Complaint may reopen sea lice inquiry
Green Party calls for ‘pause’ on Galway Bay fish farm
Simon Coveney: has yet to approve proposal
The Ombudsman has initiated a preliminary examination of a claim that the Department of the Marine withheld scientific information from the European Commission.
Friends of the Irish Environment has claimed the department “concealed” a report from Inland Fisheries Ireland (IFI) during the commission’s pilot investigation of the issue.
The Ombudsman has agreed to undertake the preliminary examination on the basis of available information, while EU environmental commissioner Janez Potocnik recently indicated to MEP Nessa Childers that all material would be sought to see if a reopening of the investigation was justified.
The department maintains it “forwarded all relevant material to the commission, including material supplied by IFI” and that the commission arranged for IFI to “make a directoral presentation of its position at a meeting on December 19th, 2011”.
“Following consideration of the scientific facts underpinning the State’s control protocols for the management of sea lice the EU Commission closed the case on October 11th, 2012,” the department has said.
Green Party marine spokesman Seamus Sheridan has said the sea lice debate was overshadowing other serious concerns relating to the proposed 15,000-tonne organic fish farm for Galway Bay, such as the impact of any antibiotics used and source of sustainable feed.
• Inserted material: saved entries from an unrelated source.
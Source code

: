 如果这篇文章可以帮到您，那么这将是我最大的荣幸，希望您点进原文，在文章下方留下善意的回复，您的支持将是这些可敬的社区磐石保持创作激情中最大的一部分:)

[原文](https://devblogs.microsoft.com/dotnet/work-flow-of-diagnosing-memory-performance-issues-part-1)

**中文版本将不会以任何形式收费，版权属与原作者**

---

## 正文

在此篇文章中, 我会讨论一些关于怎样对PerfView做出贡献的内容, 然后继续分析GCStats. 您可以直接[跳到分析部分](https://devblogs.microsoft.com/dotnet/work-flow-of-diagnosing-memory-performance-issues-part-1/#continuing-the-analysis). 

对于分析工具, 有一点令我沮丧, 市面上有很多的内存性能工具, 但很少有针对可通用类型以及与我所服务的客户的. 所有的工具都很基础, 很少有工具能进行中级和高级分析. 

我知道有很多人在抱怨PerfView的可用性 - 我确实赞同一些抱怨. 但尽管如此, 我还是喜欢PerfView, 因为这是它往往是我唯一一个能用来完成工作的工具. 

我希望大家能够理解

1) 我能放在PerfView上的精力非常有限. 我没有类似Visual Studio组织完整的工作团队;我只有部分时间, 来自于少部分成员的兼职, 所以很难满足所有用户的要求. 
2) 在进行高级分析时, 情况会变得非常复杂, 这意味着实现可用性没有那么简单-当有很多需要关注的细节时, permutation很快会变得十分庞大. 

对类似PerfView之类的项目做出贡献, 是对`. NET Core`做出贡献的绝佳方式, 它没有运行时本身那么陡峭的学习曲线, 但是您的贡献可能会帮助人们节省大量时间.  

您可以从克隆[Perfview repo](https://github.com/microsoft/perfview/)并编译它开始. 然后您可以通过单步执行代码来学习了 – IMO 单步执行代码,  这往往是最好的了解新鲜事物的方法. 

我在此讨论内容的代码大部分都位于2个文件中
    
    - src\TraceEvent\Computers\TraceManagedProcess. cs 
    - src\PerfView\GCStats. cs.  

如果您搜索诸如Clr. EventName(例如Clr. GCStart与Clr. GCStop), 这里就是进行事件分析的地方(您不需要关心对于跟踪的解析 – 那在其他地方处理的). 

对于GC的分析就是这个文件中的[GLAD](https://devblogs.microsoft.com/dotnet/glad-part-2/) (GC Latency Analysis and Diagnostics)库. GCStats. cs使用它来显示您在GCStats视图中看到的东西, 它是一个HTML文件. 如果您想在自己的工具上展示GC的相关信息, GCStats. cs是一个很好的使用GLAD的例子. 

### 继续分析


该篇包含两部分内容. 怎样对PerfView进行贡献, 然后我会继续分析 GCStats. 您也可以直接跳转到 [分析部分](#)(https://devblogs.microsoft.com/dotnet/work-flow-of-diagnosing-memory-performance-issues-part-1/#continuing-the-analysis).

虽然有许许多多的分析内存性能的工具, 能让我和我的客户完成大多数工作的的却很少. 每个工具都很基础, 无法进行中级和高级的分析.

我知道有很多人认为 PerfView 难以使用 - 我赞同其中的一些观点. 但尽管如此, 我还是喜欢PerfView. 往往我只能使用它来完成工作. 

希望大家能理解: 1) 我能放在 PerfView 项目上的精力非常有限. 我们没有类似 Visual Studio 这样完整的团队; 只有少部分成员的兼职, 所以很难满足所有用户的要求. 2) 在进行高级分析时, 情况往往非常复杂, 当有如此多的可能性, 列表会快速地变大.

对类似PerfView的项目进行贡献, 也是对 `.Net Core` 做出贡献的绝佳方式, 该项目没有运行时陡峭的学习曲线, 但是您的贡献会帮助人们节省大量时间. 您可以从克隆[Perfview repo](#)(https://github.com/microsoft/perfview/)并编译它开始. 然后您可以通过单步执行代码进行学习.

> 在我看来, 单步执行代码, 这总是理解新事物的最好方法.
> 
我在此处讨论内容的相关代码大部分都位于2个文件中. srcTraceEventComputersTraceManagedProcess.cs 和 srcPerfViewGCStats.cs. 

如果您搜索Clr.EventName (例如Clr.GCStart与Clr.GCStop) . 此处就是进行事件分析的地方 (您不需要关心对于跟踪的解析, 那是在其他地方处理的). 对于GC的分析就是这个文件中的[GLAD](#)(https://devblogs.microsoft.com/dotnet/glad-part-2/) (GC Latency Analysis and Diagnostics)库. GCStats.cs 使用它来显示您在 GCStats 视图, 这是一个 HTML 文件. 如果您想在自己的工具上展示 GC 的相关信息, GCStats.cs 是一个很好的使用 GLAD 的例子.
He has called on Minister for the Marine Simon Coveney to “pause” plans for the farm – which Mr Coveney has yet to approve – and establish a working group on the future of aquaculture.
Mr Sheridan believes a project of this size should be built on land to reduce risk of escapees, contact with wild salmon and other impacts on marine life.
Last March, an indigenous community in Canada, Namgis First Nation, began production on an €8.5 million onshore salmon farm, while an €18 million onshore project was also initiated by Scottish private company Fishfrom for the Kintyre peninsula.
Mr Sheridan said he believed Ireland could be an international leader in fish and shellfish farming, if these were run sustainably.
Developing more lobster nurseries, fish hatcheries, oyster and shellfish beds and seaweed farming, and creation of marine conservation areas up the coastline could yield enormous benefits for marine tourism, he said. These would be “far preferable to exporting frozen fish to China”.
Mr Sheridan said while he had no difficulty with the visual impact of fish farms, the location of this project so close to a “triumvirate” of the west coast’s tourist attractions – the Burren, the Aran Islands and Connemara – was questionable. He also queried the actual employment the farm would create and the use of the term “organic”.
“It really behoves the institutions of State to be very cautious and up-front about where they choose to publish their science,” he added.
The Marine Institute has said it stands over the work of its scientists, following recent criticism by IFI and environmental groups over its latest aquaculture-related research.